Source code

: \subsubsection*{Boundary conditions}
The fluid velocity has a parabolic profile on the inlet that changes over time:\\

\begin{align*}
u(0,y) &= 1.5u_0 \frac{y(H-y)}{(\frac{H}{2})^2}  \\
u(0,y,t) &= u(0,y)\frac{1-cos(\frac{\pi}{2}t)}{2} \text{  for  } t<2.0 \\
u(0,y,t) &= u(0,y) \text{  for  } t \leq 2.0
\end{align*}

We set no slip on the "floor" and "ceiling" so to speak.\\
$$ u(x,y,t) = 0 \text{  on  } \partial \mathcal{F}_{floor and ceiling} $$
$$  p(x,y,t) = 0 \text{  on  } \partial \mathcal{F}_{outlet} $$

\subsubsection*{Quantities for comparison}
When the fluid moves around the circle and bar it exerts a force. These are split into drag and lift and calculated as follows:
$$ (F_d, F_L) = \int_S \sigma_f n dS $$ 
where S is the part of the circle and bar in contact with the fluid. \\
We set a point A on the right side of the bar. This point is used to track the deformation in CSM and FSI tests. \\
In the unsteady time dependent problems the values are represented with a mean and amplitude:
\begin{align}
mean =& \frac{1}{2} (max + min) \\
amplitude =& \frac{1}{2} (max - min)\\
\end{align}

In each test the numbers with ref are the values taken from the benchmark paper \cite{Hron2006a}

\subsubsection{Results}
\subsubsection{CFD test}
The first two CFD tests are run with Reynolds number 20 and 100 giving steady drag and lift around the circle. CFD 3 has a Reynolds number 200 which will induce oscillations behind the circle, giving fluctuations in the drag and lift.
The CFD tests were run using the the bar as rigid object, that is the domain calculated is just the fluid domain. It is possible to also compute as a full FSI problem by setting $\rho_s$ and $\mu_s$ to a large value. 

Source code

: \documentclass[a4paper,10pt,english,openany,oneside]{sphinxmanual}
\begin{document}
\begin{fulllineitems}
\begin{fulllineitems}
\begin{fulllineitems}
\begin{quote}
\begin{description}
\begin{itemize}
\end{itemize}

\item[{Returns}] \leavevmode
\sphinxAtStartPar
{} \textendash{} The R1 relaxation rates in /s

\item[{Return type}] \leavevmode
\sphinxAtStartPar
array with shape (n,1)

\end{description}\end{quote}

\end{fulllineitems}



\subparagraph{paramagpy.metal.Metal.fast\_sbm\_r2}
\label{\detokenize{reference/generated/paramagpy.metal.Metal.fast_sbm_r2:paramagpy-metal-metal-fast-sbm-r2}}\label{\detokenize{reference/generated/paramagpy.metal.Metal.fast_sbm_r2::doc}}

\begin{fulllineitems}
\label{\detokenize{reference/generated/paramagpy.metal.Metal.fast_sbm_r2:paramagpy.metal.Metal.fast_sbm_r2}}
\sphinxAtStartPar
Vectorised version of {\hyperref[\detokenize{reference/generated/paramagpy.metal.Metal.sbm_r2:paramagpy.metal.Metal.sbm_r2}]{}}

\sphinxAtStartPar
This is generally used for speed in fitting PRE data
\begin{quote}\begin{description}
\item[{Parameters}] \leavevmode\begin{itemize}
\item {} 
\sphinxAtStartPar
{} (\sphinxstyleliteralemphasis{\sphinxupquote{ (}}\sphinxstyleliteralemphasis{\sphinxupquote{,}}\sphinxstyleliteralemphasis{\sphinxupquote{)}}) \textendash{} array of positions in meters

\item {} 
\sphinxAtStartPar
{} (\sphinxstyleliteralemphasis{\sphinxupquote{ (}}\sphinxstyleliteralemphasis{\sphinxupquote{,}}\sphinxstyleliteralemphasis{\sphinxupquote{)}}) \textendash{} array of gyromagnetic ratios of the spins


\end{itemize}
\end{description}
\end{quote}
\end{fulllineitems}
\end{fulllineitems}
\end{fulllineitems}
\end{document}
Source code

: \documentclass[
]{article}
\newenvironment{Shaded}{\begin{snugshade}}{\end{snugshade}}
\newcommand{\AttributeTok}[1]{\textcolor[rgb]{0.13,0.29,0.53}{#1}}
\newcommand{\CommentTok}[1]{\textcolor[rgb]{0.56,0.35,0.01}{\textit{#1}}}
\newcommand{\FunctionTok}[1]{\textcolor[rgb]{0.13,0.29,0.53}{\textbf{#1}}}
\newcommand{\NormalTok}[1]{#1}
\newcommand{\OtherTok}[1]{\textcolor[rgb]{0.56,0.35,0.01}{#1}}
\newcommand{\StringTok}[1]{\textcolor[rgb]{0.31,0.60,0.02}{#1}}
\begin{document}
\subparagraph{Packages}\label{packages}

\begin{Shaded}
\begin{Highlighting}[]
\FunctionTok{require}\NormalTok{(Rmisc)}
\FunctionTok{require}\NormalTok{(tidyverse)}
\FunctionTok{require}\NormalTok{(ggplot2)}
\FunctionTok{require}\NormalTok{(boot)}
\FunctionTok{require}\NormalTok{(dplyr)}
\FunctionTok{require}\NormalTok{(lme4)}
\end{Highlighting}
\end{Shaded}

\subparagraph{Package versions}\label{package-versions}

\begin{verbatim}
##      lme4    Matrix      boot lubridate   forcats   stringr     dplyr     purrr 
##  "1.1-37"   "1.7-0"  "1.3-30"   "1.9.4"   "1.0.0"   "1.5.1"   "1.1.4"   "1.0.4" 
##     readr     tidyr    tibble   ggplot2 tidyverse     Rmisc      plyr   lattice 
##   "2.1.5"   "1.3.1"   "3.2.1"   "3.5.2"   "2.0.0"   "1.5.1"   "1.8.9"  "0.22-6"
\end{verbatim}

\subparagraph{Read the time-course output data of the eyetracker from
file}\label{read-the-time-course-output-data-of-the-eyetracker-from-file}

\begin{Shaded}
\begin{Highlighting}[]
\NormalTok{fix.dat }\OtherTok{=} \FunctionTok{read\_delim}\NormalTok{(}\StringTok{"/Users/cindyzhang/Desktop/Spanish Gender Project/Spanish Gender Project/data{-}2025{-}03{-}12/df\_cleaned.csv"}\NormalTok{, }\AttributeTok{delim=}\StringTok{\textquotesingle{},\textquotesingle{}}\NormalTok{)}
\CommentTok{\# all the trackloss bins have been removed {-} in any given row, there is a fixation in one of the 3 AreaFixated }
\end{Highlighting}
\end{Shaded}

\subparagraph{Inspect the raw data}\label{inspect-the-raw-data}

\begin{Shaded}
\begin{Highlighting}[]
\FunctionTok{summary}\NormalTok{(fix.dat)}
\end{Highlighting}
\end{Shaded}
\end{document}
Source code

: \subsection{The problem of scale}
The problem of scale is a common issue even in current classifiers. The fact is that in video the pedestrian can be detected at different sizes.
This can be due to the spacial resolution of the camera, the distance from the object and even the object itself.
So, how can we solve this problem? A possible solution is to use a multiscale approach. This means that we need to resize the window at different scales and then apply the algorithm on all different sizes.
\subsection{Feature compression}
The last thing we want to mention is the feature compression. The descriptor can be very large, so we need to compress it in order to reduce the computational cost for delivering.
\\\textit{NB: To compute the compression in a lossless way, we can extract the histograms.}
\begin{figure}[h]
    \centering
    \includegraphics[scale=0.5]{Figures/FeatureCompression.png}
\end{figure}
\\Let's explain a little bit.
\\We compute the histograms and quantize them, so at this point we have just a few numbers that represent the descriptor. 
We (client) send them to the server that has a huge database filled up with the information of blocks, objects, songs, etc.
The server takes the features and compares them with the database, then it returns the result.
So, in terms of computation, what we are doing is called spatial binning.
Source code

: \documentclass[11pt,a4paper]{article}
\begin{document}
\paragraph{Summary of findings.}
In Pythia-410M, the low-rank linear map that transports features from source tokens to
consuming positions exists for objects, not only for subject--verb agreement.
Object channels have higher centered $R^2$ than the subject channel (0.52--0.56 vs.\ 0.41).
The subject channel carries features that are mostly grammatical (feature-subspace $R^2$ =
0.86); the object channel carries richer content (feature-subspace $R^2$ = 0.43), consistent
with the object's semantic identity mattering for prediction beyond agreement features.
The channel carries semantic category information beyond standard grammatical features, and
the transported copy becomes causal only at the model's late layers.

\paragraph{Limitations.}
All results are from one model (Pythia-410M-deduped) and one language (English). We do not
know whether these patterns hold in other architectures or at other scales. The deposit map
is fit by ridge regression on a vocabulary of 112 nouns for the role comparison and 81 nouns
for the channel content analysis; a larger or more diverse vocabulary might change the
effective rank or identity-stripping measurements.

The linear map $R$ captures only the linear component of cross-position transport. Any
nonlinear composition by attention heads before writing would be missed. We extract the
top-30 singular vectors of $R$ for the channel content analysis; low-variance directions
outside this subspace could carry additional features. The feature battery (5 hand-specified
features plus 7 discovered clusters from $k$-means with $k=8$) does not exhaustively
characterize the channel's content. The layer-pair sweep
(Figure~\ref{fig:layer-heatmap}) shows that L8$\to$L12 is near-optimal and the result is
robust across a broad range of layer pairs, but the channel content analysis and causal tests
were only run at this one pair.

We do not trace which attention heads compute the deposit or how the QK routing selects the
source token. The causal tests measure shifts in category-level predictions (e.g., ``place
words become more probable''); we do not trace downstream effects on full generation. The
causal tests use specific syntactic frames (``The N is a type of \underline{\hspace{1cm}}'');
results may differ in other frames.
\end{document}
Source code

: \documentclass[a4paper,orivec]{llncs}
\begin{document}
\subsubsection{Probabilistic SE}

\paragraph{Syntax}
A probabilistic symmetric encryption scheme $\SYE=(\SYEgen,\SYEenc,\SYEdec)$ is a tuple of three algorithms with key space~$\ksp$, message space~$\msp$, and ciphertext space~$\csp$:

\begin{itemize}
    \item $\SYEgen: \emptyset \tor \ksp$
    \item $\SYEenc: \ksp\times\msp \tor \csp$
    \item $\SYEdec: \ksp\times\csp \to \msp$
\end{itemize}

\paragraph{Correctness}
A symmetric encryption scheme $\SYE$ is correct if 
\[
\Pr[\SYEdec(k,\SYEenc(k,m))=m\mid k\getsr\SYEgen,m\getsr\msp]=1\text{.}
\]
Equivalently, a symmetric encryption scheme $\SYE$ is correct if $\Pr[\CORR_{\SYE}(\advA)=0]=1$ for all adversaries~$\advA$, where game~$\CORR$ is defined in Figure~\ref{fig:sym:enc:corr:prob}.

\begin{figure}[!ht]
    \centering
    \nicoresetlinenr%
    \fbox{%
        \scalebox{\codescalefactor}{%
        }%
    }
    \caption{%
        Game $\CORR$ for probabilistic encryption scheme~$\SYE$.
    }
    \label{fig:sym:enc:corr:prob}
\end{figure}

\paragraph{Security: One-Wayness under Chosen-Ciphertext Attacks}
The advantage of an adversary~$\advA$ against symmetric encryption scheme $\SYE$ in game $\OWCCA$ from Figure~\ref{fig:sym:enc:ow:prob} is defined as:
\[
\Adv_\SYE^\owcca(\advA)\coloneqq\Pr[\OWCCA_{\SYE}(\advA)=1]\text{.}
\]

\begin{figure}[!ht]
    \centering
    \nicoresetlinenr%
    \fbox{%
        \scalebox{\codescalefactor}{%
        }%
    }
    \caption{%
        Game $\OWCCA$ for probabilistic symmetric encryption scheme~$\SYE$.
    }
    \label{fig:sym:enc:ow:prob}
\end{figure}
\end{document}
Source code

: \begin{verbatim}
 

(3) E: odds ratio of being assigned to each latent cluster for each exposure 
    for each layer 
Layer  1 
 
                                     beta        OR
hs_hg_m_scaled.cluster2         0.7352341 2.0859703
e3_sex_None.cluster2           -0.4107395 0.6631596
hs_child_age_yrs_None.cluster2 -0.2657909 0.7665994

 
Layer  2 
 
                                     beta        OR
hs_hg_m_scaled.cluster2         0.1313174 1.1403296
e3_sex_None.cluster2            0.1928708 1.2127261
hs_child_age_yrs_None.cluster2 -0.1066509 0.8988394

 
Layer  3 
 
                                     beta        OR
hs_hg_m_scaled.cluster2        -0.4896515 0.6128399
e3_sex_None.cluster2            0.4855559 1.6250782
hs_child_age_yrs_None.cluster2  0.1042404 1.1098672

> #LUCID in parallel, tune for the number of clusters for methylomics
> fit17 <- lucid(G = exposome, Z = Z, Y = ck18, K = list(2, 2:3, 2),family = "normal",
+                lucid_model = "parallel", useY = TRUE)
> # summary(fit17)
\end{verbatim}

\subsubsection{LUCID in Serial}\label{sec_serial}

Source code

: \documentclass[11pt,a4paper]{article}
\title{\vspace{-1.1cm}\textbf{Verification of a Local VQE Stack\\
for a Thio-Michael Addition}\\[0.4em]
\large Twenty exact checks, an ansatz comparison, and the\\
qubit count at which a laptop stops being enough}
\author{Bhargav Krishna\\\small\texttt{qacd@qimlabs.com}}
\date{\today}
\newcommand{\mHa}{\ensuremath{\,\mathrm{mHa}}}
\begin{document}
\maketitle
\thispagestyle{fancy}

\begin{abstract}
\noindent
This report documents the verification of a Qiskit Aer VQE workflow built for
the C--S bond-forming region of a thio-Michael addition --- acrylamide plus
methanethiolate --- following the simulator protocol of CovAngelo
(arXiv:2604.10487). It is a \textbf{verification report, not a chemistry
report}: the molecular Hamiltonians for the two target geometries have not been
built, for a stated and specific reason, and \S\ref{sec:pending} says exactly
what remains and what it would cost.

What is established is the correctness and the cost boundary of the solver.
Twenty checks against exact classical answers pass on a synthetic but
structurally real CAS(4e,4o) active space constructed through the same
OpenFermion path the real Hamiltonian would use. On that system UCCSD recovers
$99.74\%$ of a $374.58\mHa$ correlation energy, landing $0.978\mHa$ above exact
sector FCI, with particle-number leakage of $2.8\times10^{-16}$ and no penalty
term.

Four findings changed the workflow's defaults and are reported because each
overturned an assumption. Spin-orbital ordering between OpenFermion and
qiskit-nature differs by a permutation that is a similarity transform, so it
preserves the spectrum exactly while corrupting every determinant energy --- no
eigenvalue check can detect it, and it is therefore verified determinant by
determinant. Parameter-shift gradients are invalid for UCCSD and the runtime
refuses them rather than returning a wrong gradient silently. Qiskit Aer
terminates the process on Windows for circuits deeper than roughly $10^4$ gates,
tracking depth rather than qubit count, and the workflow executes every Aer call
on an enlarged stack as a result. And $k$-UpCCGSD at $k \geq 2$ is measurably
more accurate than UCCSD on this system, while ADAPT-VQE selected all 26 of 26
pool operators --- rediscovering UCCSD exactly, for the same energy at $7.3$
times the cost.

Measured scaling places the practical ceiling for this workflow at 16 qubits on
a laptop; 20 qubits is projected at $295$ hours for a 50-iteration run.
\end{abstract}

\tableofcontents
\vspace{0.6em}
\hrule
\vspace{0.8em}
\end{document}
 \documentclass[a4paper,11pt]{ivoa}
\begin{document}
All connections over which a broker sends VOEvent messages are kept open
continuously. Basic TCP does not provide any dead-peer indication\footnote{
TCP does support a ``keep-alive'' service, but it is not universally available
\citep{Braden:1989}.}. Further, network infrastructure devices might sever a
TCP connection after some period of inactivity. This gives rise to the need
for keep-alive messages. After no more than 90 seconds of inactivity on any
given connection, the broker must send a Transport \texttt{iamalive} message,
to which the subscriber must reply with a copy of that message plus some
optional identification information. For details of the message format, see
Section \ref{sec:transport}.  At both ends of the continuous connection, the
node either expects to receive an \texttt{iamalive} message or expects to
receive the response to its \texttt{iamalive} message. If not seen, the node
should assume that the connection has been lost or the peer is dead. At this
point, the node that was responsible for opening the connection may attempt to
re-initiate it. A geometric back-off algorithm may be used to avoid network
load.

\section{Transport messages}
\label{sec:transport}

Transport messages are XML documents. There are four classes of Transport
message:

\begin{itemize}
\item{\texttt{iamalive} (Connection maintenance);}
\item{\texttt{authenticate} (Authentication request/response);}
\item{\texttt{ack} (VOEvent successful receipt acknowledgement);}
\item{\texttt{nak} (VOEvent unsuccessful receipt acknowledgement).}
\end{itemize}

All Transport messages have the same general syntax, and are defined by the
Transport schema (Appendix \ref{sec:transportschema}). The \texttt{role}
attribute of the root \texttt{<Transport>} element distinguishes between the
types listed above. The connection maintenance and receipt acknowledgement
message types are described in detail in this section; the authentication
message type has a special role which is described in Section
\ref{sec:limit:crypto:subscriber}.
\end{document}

> _Directions_
Take the entries above and return only the lines from the one with "might sever a" to the one with "for keep-alive messages.", both included, unchanged.

> _Worked solution_
\citep{Braden:1989}.}. Further, network infrastructure devices might sever a
TCP connection after some period of inactivity. This gives rise to the need
for keep-alive messages. After no more than 90 seconds of inactivity on any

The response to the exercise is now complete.